Keywords

1 Introduction

In this paper, we are interested in relative camera pose estimation—a task consisting in accurately estimating the location and orientation of the camera with respect to another camera’s reference system. Relative pose estimation is an essential task for many computer vision problems, such as Structure from Motion (SfM), Simultaneous Localisation And Mapping (SLAM), etc. Traditionally, this task can be accomplished by (i) extracting sparse keypoints (e.x. SIFT, SURF), (ii) establishing 2D correspondences between keypoints and (iii) estimating the essential matrix using 5-points or 8-point algorithms [13]. RANSAC is very often used to reject outliers in a robust manner.

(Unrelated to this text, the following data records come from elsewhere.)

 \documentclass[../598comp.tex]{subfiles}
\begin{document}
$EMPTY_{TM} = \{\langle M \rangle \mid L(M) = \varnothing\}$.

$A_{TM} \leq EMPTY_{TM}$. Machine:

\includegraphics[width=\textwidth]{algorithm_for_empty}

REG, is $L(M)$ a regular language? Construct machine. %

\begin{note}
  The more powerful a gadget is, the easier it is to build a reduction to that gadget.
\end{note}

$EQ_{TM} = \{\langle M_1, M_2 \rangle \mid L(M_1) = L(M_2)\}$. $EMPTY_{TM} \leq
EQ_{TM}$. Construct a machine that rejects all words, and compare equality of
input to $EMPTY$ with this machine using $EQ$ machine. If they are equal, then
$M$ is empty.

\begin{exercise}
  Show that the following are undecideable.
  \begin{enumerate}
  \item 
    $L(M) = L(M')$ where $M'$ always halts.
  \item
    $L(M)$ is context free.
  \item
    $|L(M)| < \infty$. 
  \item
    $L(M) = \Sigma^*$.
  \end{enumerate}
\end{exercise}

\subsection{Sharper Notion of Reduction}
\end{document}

This technique, although it has been considered as the de facto standard for many years, presents two main drawbacks. First, the quality of the estimation depends heavily on the correspondence assignment. This is to say, too few correspondences (textureless objects) or too many noisy correspondences (repetitive texture or too much viewpoint change) can lead to surprisingly bad results. Second, the traditional method is able to estimate the translation vector only up to scale (directional vector).

In this paper, our objective is three folds: (i) we propose a system producing more stable results (ii) recovering the full translation vector (iii) and we provide insights regarding relative pose inference (i.e. from absolute pose, regressor etc.).

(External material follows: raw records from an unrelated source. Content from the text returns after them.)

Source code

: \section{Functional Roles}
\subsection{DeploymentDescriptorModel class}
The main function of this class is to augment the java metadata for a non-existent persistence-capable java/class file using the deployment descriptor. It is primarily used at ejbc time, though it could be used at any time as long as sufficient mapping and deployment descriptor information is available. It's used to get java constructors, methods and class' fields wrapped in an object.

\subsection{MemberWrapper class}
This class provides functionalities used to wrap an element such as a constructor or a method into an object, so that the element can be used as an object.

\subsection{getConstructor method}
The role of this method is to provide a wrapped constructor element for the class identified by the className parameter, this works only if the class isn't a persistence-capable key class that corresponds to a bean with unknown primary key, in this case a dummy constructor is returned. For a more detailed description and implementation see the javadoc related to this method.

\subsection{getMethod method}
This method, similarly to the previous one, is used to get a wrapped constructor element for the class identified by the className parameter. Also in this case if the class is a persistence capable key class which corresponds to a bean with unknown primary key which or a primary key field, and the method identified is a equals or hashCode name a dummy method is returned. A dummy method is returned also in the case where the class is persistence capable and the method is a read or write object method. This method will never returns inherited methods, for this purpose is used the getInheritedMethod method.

As pointed out in [20], CNN based methods are able to produce pretty good results in some cases where SIFT-based methods fail (i.e. texture less images). This is the reason why we opted for a global method based on CNN. Inspired by the success of PoseNet [9], we propose a modified Siamese PoseNet for relative camera pose estimation, dubbed as RPNet, with different ways to infer the relative pose. To the best of our knowledge, [12] is the only end-to-end system aiming at solving relative camera pose using deep learning approach. However, their system estimate the translation vector up to scale, while ours produces full translation vectors.

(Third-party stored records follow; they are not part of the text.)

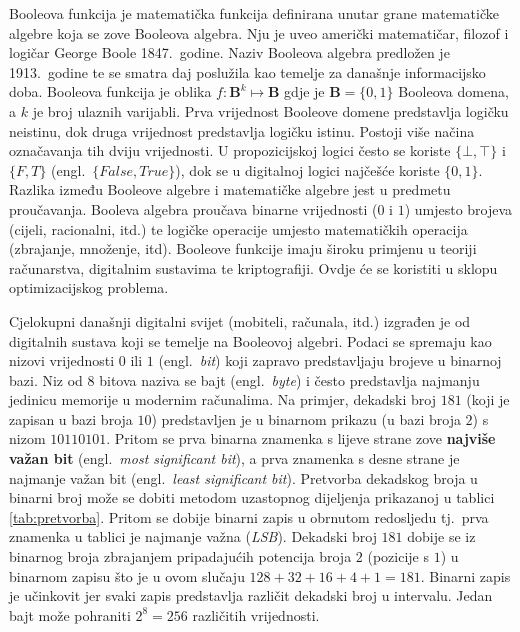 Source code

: \documentclass[times, utf8, diplomski]{fer}
\begin{document}
Booleova funkcija je matematička funkcija definirana unutar grane matematičke algebre koja se zove Booleova algebra. Nju je uveo američki matematičar, filozof i logičar George Boole 1847.~godine. Naziv Booleova algebra predložen je 1913.~godine te se smatra daj poslužila kao temelje za današnje informacijsko doba. Booleova funkcija je oblika $f:\boldsymbol{B}^{k}\mapsto \boldsymbol{B}$ gdje je $\boldsymbol{B}=\{0, 1\}$ Booleova domena, a $k$ je broj ulaznih varijabli. Prva vrijednost Booleove domene predstavlja logičku neistinu, dok druga vrijednost predstavlja logičku istinu. Postoji više načina označavanja tih dviju vrijednosti. U propozicijskoj logici često se koriste $\{\bot, \top \}$ i $\{F, T\}$ (engl.~\textit{$\{False, True\}$}), dok se u digitalnoj logici najčešće koriste $\{0, 1\}$. Razlika između Booleove algebre i matematičke algebre jest u predmetu proučavanja. Booleva algebra proučava binarne vrijednosti ($0$ i $1$) umjesto brojeva (cijeli, racionalni, itd.) te logičke operacije umjesto matematičkih operacija (zbrajanje, množenje, itd). Booleove funkcije imaju široku primjenu u teoriji računarstva, digitalnim sustavima te kriptografiji. Ovdje će se koristiti u sklopu optimizacijskog problema.

Cjelokupni današnji digitalni svijet (mobiteli, računala, itd.) izgrađen je od digitalnih sustava koji se temelje na Booleovoj algebri. Podaci se spremaju kao nizovi vrijednosti $0$ ili $1$ (engl.~\textit{bit}) koji zapravo predstavljaju brojeve u binarnoj bazi. Niz od $8$ bitova naziva se bajt (engl.~\textit{byte}) i često predstavlja najmanju jedinicu memorije u modernim računalima. Na primjer, dekadski broj $181$ (koji je zapisan u bazi broja $10$) predstavljen je u binarnom prikazu (u bazi broja $2$) s nizom $10110101$. Pritom se prva binarna znamenka s lijeve strane zove \textbf{najviše važan bit} (engl.~\textit{most significant bit}), a prva znamenka s desne strane je najmanje važan bit (engl.~\textit{least significant bit}). Pretvorba dekadskog broja u binarni broj može se dobiti metodom uzastopnog dijeljenja prikazanoj u tablici \ref{tab:pretvorba}. Pritom se dobije binarni zapis u obrnutom redosljedu tj.~prva znamenka u tablici je najmanje važna (\textit{LSB}). Dekadski broj $181$ dobije se iz binarnog broja zbrajanjem pripadajućih potencija broja $2$ (pozicije s $1$) u binarnom zapisu što je u ovom slučaju $128+32+16+4+1=181$. Binarni zapis je učinkovit jer svaki zapis predstavlja različit dekadski broj u intervalu. Jedan bajt može pohraniti $2^{8}=256$ različitih vrijednosti.
\end{document}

The rest of the paper is organized as follows: Sect. 2 presents the related work. Section 3 introduces the network architecture and the training methodology. Section 4 discusses the datasets and presents the experimental validation of the approach. Finally, Sect. 5 concludes the paper.

2 State of the Art

Local Keypoint-Based Approaches. They address relative camera pose estimation using the epipolar geometry between 2D-2D correspondences of keypoints. Early attempts aimed at better engineering interest point detectors to focus on interesting image properties such as corners [6], blobs in scale-space [10], regions [11], or speed [2, 16, 18] etc. More recently, there is a growing interest to train interest point detectors together with the matching function [4, 5, 17, 19, 23]. LIFT [21] adopted the traditional pipeline combining a detector, an orientation estimator, and a descriptor, tied together with differentiable operations and learned end-to-end. [1] proposed a multitask network with different sub-branches to operate on varying input sizes. [4] proposed a bootstrapping strategy by first learning on simple synthetic data and increasing the training set with real images in a second time.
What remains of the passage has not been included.